Chiba! Chiba! Chiba!

  I work and live in Chiba City, Chiba Prefecture. When people ask me what it is like to live in Chiba, I often have a difficulty to explain. It takes about 40 minutes by express train or 1 hour by local train from central Tokyo to Chiba City, and the large area between Tokyo and Chiba City is densely populated and well developed.  On the other hand, the majority of the prefecture are located in the Boso Peninsula fringed with beautiful coastal cliffs, beaches, and fishers villages. The inland of the peninusla is underdeveloped, and mountains with thick forests are nicely preserved. I often wonder why the nature of this vast peninsula is well preserved in spite of its proximity to Tokyo. Time goes so slowly in the countryside of the Boso Peninsula in a good sense.

  The nice characteristics of Chiba - nature, people, culture, industry - are often underrated, probably because Chiba is in the shadow of Tokyo. For example, many key attractions and facilities in Chiba have their names starting Tokyo. These include Tokyo Disneyland, Tokyo-Narita International Airport, Tokyo Deutsche Village -how come they do not proudly call themselves with Chiba at the beginning (or even in any part) of their names. In fact, it is rare to find such names for tourist/travellers destination, even though some of them adopt the city names (e.g., Kamogawa Sea World, Ichihara Elephant Country). One of the reasons they do not use the word "Chiba" in their names is that the word Chiba, according to many of my elder friends in Tokyo and Chiba, remind of rice paddy, the most common scenery in Japan's rural areas, instead of modern tourist attractions or posh resort areas.

  Well, I love visiting rice paddy in the countryside of Japan, and today more and more people appreciate rice paddies and other traditional use of farmlands, which have been disappearing from many parts of Japan.

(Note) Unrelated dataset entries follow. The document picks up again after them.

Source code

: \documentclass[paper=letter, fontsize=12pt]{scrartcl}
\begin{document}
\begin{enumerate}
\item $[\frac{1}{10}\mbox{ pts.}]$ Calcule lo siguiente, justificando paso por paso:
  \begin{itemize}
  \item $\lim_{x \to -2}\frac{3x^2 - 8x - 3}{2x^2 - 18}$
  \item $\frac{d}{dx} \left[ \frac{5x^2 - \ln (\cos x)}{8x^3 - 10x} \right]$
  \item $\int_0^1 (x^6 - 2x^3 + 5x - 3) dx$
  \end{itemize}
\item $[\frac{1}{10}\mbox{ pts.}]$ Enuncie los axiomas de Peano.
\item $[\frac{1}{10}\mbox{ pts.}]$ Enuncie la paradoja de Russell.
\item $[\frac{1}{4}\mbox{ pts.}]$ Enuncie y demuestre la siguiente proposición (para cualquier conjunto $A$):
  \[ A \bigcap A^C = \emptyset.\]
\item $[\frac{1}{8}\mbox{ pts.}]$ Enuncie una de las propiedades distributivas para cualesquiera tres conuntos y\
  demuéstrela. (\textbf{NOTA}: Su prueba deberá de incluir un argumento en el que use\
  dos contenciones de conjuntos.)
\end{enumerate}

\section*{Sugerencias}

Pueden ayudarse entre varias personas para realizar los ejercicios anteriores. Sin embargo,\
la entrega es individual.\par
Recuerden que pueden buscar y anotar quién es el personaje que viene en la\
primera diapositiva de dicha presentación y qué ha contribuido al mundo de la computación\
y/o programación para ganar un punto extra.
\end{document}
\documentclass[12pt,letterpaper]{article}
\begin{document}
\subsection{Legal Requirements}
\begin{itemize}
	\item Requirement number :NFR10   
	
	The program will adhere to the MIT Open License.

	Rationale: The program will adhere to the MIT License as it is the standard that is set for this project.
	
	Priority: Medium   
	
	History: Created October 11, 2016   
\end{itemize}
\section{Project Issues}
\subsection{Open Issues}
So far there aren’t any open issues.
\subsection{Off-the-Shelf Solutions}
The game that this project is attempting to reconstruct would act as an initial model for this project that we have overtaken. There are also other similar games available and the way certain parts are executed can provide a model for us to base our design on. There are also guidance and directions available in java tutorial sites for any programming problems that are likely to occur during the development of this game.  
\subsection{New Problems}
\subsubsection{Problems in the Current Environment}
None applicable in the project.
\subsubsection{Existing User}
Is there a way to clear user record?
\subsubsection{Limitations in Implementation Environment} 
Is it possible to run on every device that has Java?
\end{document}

But in 1970s and 80s, when Japanese economy was rapidly growing, and many parts of the country became industrialized, the preservation of these farming traditions were often neglected as an old-fashioned living, and that might have affected the naming of the tourist/travellers gathering spots in Chiba then.

1Q84
クリエーター情報なし
Knopf

  Fortunately my worries about people's ignorance about Chiba have been gradually alleviated over the past several years, as I found more and more people (including intellectuals and famous writers as well as rich pensioners) are moving to Chiba. But there are more important thing that contributed to the better understanding of Chiba Prefecture, notably the Boso Peninsula. That is Haruki Murakami's latest novel and the international best seller, 1Q84.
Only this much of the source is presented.